What is expected -
Transcribe exactly the lines that begin the material and continue through the line containing "#### अधिक सनेहँ". Leave out whatever follows.

Exercise inputs -
※ ※ ※

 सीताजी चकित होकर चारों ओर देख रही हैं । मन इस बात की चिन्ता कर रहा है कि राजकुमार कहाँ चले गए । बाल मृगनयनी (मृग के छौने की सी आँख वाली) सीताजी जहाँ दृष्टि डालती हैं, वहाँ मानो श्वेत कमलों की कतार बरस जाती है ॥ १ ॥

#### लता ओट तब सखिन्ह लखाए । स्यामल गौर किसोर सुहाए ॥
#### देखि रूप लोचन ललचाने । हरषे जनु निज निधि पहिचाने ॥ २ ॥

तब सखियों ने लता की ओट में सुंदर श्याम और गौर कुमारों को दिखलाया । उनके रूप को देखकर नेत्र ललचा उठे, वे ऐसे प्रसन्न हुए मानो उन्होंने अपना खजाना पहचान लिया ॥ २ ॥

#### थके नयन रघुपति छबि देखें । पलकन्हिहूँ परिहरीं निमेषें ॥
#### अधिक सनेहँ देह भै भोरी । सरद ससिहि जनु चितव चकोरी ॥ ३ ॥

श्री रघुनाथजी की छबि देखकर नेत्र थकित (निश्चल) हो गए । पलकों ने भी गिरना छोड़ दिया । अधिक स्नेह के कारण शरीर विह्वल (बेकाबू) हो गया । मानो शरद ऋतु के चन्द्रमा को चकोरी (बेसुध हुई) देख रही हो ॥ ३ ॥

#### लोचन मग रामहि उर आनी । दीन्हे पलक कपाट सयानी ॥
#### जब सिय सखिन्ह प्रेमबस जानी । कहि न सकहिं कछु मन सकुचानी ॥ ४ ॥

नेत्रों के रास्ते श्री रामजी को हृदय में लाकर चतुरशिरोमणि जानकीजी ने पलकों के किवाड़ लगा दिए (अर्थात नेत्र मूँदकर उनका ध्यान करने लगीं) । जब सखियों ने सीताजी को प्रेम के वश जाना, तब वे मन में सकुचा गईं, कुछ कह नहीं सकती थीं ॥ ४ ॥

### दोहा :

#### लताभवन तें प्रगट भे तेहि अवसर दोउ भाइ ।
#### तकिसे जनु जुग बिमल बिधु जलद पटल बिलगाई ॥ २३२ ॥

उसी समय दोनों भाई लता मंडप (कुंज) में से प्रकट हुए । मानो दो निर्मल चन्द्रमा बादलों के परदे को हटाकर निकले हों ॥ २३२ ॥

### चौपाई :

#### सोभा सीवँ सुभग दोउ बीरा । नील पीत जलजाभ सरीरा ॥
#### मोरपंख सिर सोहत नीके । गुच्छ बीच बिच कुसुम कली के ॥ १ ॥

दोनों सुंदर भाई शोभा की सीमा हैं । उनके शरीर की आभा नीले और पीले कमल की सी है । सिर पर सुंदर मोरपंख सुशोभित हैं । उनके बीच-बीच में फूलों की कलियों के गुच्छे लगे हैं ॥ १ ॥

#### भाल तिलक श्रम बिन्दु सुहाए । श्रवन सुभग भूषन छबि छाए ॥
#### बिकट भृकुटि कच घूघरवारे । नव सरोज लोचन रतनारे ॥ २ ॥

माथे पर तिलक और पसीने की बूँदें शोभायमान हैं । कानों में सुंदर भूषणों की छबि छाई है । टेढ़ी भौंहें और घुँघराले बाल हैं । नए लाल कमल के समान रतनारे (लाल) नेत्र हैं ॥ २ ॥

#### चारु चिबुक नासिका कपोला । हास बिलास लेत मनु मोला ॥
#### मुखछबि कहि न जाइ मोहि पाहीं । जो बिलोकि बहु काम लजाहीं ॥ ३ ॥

※ ※ ※

Task response -
 सीताजी चकित होकर चारों ओर देख रही हैं । मन इस बात की चिन्ता कर रहा है कि राजकुमार कहाँ चले गए । बाल मृगनयनी (मृग के छौने की सी आँख वाली) सीताजी जहाँ दृष्टि डालती हैं, वहाँ मानो श्वेत कमलों की कतार बरस जाती है ॥ १ ॥

#### लता ओट तब सखिन्ह लखाए । स्यामल गौर किसोर सुहाए ॥
#### देखि रूप लोचन ललचाने । हरषे जनु निज निधि पहिचाने ॥ २ ॥

तब सखियों ने लता की ओट में सुंदर श्याम और गौर कुमारों को दिखलाया । उनके रूप को देखकर नेत्र ललचा उठे, वे ऐसे प्रसन्न हुए मानो उन्होंने अपना खजाना पहचान लिया ॥ २ ॥

#### थके नयन रघुपति छबि देखें । पलकन्हिहूँ परिहरीं निमेषें ॥
#### अधिक सनेहँ देह भै भोरी । सरद ससिहि जनु चितव चकोरी ॥ ३ ॥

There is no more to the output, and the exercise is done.